December 24, 2024
Column

Litvinenko’s poisoning like a spy movie script

Press bulletins following the death of former KGB officer Alexander Litvinenko read like chapters from a Robert Ludlum novel. Death of a double agent, millions in Swiss bank accounts, smuggling an atomic weapon (polonium-210), complicit intelligence services, disinformation and provocateurs. The only thing lacking is a high-speed chase and London shootout. These were done elsewhere.

There have been years of organized crime killings in Moscow, including the recent shooting of Russian journalist Anna Politkovskaya, who was investigating Chechen oil politics. In 2004, Chechnya’s president Akhmad Kadyrov was killed by a bombing, and ten years before in Moscow, there was a bombing attempt on Russian oligarch Boris Berezovsky. Whether or not it was the billionaire’s money that turned Litvinenko in 1997 in Moscow, it appears that he was financed by Berezovsky in London, and the family spokesman, Alex Goldfarb, reportedly a Berezovsky associate, had helped Litvinenko exfiltrate Russia, with a stop-over in Turkey.

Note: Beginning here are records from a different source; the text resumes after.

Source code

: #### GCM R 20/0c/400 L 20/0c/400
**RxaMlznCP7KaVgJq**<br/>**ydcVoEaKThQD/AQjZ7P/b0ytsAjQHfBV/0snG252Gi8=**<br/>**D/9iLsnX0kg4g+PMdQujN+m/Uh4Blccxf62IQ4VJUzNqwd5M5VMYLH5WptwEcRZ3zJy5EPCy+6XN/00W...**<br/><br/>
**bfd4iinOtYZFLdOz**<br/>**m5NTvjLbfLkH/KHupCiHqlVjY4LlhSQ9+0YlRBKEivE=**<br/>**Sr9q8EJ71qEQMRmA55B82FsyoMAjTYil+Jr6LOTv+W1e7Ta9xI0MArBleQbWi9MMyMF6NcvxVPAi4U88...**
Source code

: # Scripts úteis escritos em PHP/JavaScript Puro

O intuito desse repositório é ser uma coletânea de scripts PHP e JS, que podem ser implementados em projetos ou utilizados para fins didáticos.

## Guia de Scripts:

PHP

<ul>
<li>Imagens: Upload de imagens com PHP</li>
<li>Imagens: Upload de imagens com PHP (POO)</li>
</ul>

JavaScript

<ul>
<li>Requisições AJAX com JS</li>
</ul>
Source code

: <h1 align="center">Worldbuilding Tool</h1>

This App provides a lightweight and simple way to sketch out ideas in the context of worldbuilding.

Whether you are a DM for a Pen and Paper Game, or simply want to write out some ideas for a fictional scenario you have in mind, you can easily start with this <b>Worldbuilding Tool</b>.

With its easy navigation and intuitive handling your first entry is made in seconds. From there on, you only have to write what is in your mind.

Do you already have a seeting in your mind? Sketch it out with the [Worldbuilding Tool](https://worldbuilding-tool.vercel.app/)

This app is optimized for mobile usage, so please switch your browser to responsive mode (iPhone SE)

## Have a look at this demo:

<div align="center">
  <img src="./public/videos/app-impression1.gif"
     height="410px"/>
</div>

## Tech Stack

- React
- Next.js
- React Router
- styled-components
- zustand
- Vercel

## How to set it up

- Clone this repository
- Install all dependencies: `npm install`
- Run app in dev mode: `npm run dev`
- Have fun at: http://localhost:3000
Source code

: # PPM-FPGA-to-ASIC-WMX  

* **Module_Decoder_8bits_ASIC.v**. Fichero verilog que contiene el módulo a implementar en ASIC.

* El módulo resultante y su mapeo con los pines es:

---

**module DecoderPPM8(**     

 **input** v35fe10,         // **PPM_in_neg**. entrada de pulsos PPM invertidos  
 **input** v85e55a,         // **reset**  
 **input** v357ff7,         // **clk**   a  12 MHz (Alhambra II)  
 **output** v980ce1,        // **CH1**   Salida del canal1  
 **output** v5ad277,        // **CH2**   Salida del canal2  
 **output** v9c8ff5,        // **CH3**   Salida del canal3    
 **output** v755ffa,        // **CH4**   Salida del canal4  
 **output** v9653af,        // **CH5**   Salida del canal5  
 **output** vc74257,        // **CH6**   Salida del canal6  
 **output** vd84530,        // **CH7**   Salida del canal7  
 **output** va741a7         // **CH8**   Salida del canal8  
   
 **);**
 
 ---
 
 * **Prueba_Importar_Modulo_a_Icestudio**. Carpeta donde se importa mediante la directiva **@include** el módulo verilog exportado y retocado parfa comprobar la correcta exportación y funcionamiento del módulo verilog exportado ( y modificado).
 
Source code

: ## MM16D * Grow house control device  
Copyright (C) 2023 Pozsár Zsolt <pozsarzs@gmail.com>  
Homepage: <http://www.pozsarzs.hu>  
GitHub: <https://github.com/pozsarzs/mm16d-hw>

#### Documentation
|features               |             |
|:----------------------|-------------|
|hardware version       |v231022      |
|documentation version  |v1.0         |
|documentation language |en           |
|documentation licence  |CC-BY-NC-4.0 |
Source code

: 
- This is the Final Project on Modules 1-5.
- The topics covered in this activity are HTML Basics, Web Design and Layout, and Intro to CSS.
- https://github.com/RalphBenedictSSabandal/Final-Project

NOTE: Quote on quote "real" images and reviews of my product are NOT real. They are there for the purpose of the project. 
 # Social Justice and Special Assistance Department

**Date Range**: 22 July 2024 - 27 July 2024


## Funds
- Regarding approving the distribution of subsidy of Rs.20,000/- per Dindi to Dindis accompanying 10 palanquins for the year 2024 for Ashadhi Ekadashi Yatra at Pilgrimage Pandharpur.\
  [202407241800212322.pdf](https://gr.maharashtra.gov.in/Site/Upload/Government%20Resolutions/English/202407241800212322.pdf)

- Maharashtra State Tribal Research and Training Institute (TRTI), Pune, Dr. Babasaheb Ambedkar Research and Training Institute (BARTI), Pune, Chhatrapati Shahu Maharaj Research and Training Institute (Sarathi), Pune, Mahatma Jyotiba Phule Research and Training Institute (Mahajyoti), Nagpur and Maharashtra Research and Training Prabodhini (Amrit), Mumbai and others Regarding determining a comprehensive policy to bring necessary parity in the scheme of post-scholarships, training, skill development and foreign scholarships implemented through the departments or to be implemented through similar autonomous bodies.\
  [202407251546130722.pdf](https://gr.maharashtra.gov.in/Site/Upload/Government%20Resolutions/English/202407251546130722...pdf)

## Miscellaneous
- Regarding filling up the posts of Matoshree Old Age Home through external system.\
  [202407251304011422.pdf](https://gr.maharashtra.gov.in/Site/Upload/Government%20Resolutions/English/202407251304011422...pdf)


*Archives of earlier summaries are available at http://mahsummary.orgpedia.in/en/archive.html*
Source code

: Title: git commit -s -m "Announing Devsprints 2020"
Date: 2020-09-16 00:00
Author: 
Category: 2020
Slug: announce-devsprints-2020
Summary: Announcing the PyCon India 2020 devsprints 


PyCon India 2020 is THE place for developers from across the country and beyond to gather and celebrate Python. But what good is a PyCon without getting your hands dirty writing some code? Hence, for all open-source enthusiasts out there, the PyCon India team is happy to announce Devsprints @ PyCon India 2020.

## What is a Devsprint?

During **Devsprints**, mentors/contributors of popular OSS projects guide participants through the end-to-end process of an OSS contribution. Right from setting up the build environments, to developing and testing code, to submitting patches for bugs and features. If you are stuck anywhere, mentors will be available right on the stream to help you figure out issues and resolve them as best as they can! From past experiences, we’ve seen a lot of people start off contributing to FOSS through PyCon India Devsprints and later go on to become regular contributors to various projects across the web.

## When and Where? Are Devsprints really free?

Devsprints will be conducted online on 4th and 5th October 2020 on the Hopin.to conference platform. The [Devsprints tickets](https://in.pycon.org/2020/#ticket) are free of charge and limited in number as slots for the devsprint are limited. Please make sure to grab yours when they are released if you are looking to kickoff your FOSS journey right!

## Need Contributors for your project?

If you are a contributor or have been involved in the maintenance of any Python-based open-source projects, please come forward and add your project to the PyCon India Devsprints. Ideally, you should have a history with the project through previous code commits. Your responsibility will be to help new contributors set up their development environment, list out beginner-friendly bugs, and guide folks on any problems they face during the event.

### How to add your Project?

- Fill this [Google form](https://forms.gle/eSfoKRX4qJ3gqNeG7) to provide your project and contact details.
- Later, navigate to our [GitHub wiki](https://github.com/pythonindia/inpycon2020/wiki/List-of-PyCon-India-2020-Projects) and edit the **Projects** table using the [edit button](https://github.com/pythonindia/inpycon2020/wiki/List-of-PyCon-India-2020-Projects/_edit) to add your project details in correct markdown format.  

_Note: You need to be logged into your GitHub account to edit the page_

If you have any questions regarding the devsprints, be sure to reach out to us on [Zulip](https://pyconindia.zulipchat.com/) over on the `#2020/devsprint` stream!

Finding traces on so many flights, locations and individuals might suggest a Po-210 smuggling operation, and a case of accidental poisoning, but Scotland Yard is calling it homicide. Recent history seems to support the maxim that there are friendly states but there are no friendly intelligence services. Because of the cost and nuclear facilities required to obtain the poison, it has been noted that the Litvinenko affair has the hallmarks of a covert operation by an intelligence service.

If so, did the operation backfire, leaving telltale trails? Highly radioactive polonium was named by its discoverer, Maria Sklodowska, aka Madame Curie, after her native Poland, and has a half-life of only 138 days. Was such a large lethal dose carried onto British Airways in a lead case, or was it on documents in a sealed envelope? How could the radioactivity clear airport security?

It was reported that Mario Scaramella, an Italian of varied background including nuclear security matters, was the last person to meet with Litvinenko before he showed signs of illness. Earlier Litvinenko had met with some ex-KGB types at a London hotel bar. Among them Andrei Lugovoi, reported to have been security officer at a Berezovsky TV station. Scaramella first claimed to be clean, but he and Lugovoi and another ex-KGB from the hotel meeting were found to have Po-210 contamination.

The comings and goings of Scaramella and Litvinenko over recent months were noted in the local press, from London to Moscow to Tel Aviv. As Scotland Yard’s investigation becomes multinational, with the British intelligence service, the Russian security service, and others in the mix, news reports will hopefully be more complete.

To apply the cui bono factor, who has most to gain, or to lose? It becomes difficult to distinguish data from disinformation, but there may be a good spy movie in it. There is already a movie about Boris Berezovsky, aka Platon Elenin, of multinational holdings and interesting joint ventures.

Perhaps there will be a sequel.

Richard Gay of Blue Hill is a former member of the Central Intelligence Agency.